● TRY IT:
Go through the records line by line and work out how many lines hold the word "Bearer". Answer with the number only.
-- THE DATA follows --
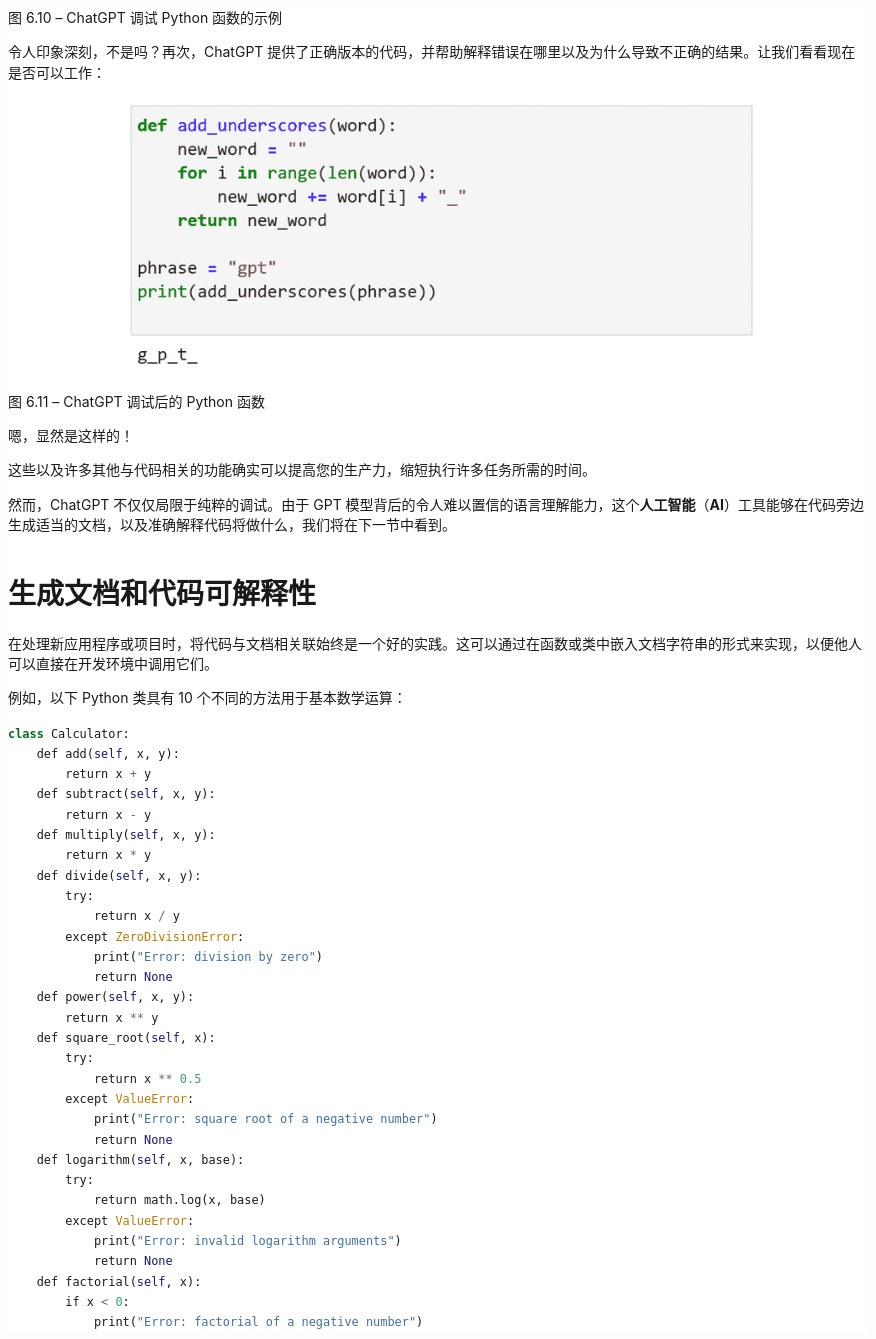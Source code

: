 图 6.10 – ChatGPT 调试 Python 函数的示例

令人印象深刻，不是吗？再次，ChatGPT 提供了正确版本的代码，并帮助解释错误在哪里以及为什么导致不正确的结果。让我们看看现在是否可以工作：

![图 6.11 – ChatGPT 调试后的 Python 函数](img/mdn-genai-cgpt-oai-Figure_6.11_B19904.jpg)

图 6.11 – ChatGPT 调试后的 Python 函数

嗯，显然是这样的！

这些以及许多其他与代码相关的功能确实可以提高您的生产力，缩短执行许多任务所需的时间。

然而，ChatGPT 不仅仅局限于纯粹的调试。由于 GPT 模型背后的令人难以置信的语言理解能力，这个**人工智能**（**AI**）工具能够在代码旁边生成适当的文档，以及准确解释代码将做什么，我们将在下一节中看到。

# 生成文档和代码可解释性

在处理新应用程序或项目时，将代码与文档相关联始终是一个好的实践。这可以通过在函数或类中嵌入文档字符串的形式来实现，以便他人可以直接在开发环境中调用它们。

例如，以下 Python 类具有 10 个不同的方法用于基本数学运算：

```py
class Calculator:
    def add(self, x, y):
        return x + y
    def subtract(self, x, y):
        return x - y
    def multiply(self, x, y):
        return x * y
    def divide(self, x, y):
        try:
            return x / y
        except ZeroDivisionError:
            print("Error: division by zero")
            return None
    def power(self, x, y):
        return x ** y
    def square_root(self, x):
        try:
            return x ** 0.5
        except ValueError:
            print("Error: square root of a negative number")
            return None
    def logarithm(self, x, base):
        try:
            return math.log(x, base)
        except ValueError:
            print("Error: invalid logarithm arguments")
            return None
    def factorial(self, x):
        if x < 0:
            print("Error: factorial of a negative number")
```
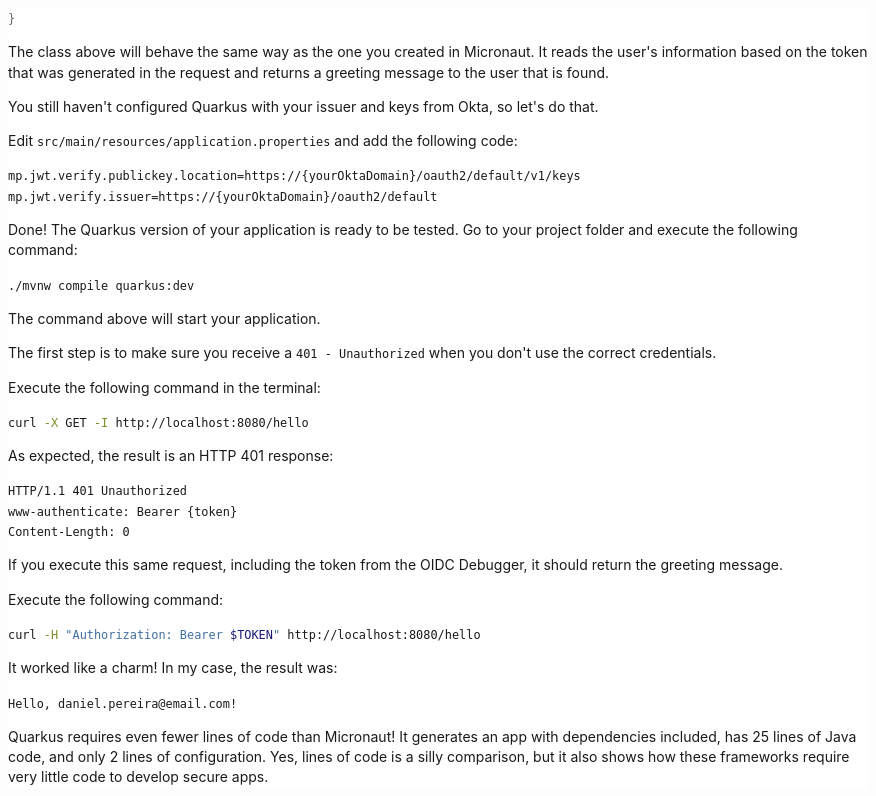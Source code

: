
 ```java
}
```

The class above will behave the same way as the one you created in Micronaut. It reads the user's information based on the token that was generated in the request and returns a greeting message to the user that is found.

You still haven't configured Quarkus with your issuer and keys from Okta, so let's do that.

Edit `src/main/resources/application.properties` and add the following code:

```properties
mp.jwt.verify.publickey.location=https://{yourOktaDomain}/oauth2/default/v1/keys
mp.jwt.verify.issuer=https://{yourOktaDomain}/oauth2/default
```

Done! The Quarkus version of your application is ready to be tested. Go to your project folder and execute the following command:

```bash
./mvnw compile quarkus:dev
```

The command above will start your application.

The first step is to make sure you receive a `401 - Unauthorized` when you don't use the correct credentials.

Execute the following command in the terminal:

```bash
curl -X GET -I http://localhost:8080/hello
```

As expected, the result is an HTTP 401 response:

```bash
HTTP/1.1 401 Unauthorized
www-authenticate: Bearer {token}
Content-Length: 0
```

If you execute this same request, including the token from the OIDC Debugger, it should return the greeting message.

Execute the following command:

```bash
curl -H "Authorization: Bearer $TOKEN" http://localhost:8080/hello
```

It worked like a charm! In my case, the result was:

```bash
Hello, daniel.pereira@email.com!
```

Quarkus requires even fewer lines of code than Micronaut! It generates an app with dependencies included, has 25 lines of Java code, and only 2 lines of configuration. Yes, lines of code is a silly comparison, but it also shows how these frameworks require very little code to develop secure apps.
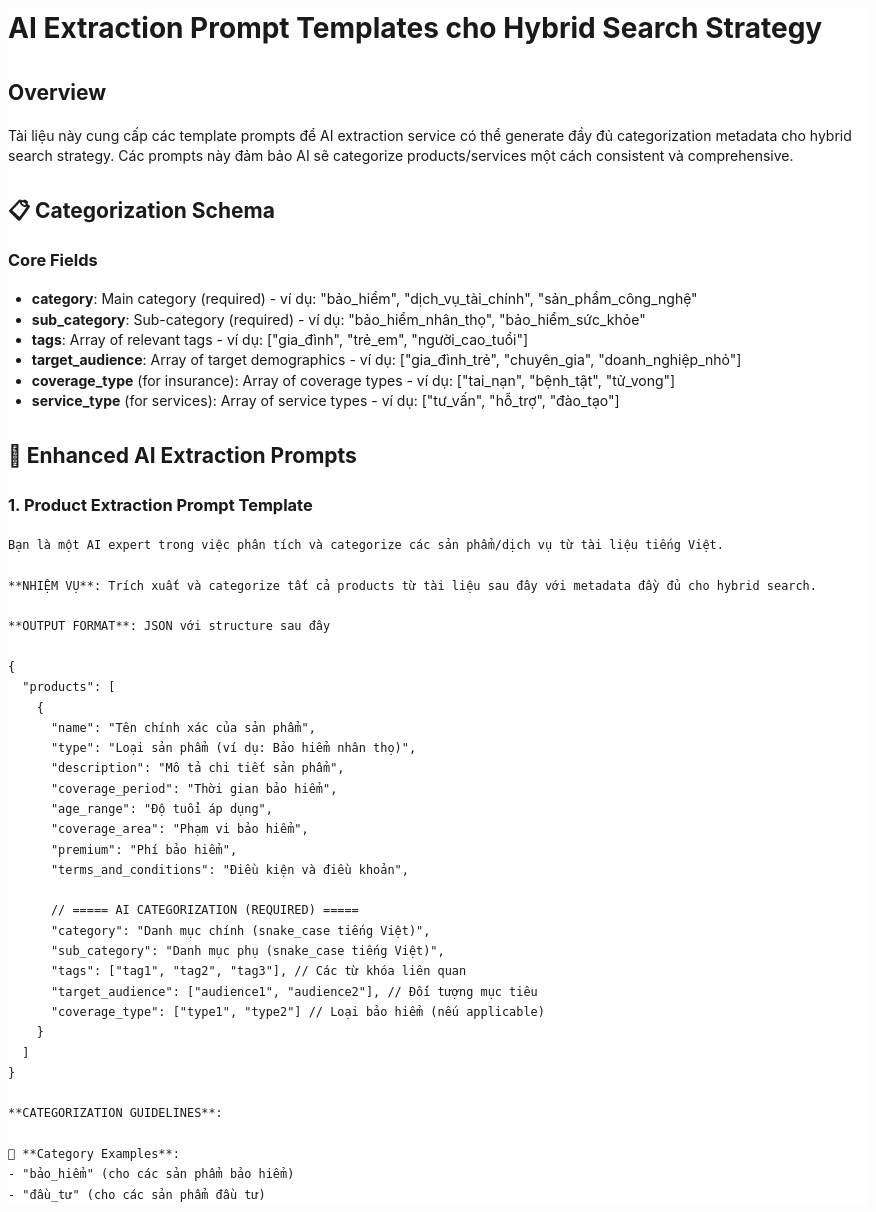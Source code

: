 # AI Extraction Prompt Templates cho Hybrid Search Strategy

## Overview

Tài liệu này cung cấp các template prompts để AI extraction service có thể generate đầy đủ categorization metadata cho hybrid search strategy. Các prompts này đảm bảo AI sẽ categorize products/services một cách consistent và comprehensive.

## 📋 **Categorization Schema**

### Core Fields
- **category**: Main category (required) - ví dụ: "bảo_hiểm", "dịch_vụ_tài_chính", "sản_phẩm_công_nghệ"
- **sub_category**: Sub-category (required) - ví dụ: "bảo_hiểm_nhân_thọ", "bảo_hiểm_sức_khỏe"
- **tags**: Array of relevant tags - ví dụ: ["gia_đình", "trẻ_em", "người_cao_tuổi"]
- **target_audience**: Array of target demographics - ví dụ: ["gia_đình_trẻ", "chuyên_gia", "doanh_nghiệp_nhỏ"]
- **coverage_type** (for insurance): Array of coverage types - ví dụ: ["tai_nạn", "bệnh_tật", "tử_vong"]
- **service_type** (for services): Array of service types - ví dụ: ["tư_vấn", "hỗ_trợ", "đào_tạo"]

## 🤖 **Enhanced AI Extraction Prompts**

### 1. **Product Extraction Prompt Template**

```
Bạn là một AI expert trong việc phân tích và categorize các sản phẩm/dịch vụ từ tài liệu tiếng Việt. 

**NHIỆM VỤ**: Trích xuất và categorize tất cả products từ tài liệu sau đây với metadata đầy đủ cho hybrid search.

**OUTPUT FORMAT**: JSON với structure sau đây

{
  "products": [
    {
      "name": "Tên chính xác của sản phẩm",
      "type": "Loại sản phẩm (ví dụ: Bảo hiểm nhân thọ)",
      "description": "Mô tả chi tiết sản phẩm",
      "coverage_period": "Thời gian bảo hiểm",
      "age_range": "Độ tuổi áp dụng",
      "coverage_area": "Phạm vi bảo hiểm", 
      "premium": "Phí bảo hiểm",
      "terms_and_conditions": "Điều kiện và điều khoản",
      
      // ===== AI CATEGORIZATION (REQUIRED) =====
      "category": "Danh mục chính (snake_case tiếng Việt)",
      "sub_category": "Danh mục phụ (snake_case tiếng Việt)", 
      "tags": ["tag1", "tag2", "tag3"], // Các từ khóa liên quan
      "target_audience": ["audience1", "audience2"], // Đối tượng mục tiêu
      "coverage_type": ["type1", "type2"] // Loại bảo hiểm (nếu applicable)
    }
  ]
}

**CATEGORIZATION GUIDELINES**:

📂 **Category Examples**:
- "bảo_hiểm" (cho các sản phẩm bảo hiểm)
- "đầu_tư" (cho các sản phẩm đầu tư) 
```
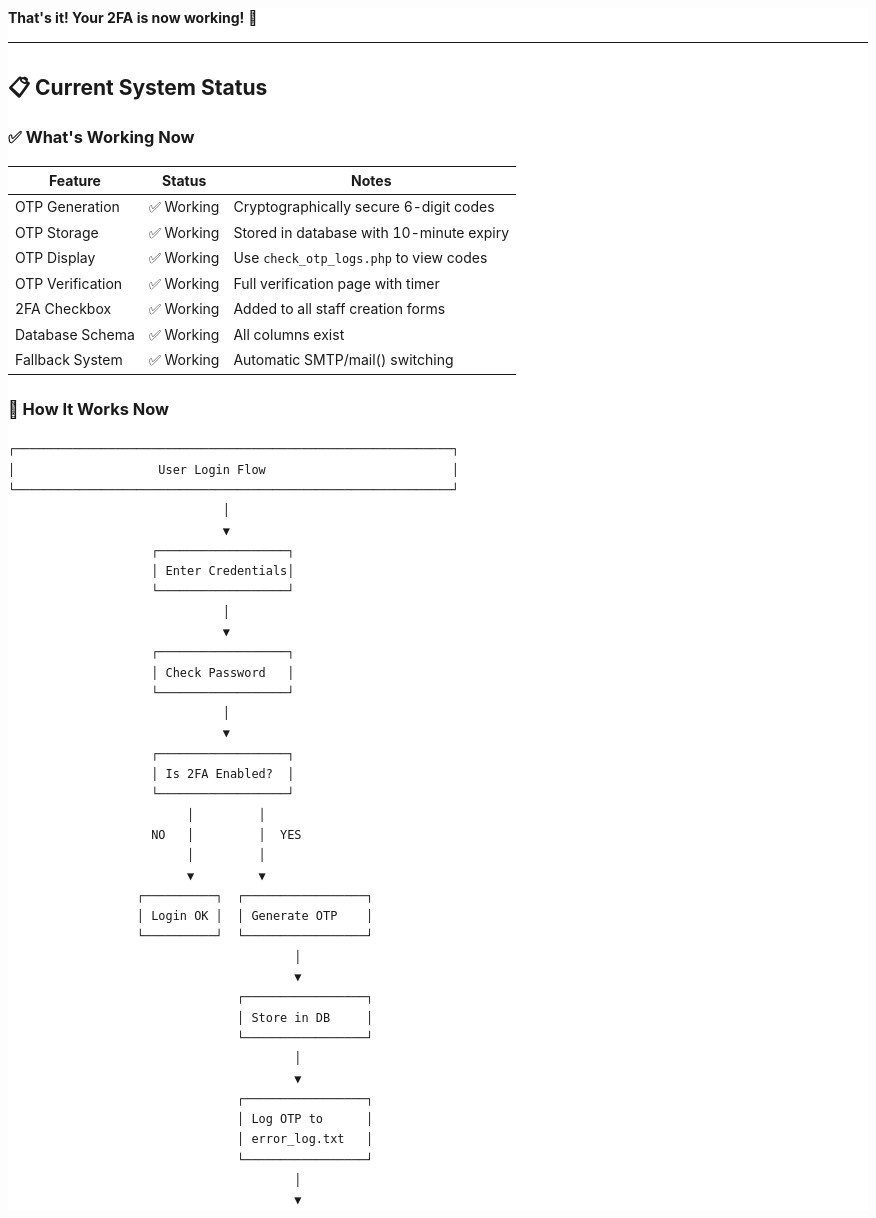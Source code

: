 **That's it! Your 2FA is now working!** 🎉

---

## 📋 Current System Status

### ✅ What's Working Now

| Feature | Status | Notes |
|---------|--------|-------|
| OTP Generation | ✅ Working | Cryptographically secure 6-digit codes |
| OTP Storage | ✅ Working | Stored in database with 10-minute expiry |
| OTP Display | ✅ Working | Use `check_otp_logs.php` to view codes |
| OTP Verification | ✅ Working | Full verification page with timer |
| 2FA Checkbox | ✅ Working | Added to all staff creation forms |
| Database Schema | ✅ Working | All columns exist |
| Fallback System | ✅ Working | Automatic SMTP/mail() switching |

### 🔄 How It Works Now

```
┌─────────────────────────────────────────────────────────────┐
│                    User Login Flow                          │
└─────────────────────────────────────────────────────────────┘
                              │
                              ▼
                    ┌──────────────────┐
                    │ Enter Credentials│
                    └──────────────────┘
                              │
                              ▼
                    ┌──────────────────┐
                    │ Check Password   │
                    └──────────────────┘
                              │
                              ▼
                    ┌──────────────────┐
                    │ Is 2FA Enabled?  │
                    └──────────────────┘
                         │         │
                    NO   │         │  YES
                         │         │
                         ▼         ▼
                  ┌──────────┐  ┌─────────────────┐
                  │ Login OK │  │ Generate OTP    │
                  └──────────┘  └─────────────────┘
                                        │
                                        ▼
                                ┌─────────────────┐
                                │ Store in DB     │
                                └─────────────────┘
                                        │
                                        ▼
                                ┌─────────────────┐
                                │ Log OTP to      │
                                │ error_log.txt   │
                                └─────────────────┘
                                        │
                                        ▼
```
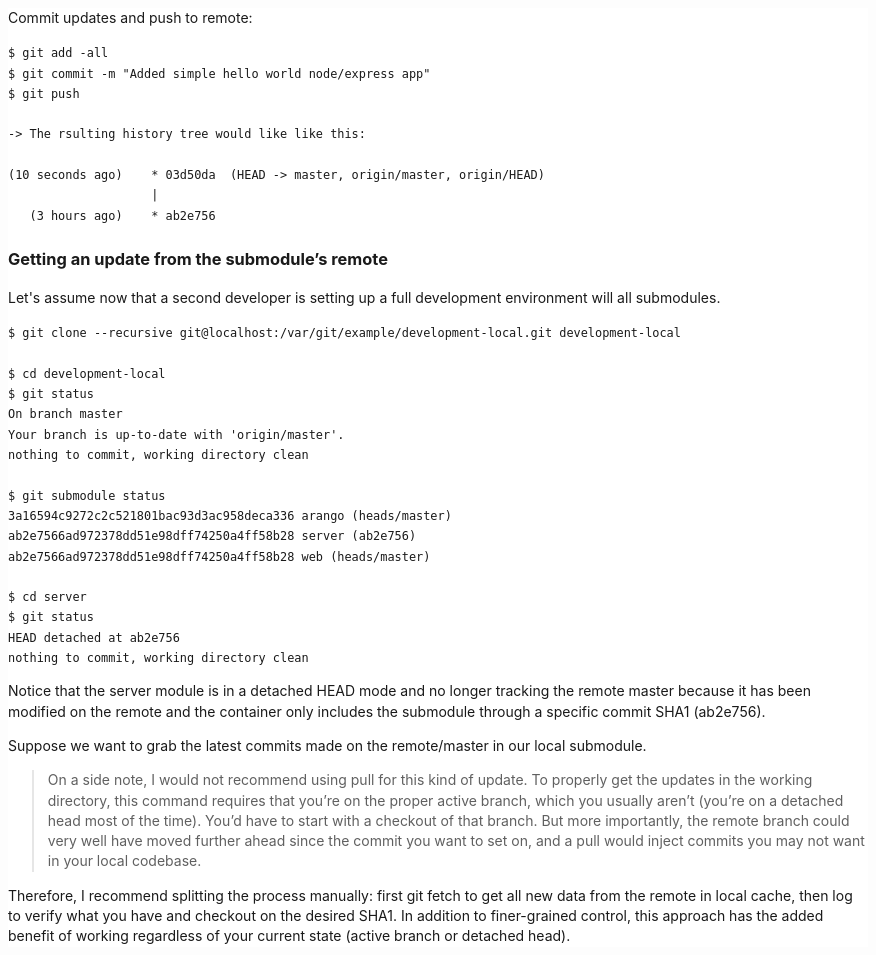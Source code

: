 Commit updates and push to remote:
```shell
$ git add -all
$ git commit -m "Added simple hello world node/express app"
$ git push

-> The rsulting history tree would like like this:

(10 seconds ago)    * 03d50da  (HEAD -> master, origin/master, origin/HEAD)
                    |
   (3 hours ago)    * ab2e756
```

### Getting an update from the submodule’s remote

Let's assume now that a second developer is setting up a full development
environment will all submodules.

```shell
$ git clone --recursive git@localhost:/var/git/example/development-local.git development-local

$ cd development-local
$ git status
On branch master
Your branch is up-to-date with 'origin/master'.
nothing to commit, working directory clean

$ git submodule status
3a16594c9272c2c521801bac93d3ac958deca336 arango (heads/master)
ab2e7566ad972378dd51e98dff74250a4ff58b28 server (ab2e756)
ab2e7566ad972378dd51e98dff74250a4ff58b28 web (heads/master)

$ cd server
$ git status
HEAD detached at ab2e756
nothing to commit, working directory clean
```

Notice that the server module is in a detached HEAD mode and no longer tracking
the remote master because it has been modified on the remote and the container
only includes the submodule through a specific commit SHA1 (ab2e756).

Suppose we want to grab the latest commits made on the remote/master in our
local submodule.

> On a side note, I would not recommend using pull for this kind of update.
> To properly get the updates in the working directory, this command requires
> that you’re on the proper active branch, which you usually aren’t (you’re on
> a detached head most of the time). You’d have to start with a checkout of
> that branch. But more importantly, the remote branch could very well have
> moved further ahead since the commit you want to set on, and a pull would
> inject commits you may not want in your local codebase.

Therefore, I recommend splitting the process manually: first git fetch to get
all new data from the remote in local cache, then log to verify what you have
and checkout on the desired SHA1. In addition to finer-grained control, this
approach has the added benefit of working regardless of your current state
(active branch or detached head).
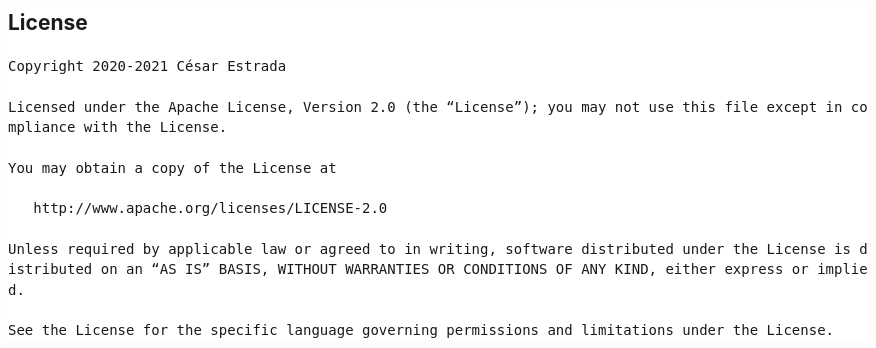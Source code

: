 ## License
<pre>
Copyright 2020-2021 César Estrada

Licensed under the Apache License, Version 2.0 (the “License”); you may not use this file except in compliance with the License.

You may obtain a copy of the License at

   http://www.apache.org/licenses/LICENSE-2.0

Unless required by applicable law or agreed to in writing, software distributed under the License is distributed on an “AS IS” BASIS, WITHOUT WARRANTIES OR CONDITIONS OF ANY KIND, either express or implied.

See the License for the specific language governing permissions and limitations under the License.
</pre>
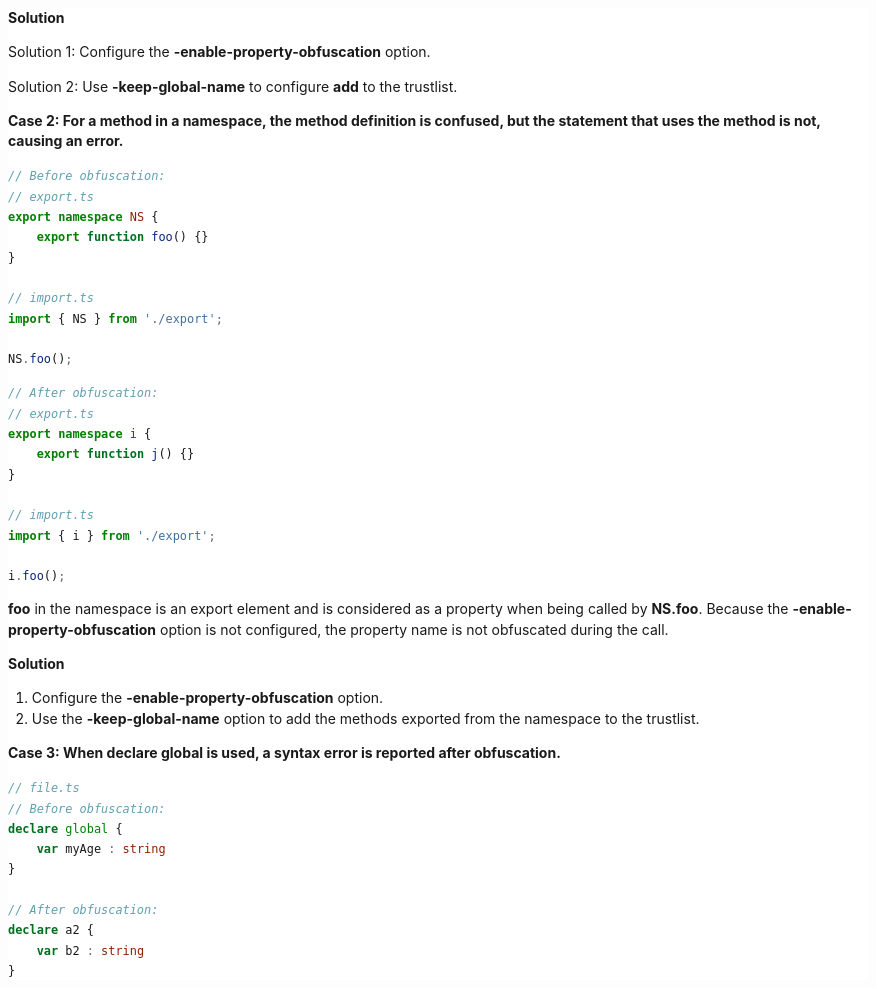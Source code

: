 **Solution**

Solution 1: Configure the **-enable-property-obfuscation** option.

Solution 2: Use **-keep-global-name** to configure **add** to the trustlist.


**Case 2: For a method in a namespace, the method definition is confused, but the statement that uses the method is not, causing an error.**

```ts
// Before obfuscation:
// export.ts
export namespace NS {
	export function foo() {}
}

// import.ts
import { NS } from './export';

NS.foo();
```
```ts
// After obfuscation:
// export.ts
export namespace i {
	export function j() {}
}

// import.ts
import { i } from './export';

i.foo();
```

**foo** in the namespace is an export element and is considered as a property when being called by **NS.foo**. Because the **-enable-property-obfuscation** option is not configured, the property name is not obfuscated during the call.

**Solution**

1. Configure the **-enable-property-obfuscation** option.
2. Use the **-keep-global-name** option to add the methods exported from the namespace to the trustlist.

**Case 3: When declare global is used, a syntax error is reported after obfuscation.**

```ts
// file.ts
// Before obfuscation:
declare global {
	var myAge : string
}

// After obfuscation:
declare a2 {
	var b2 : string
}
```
-- THE DATA concluded --
● ANSWER SECTION:
2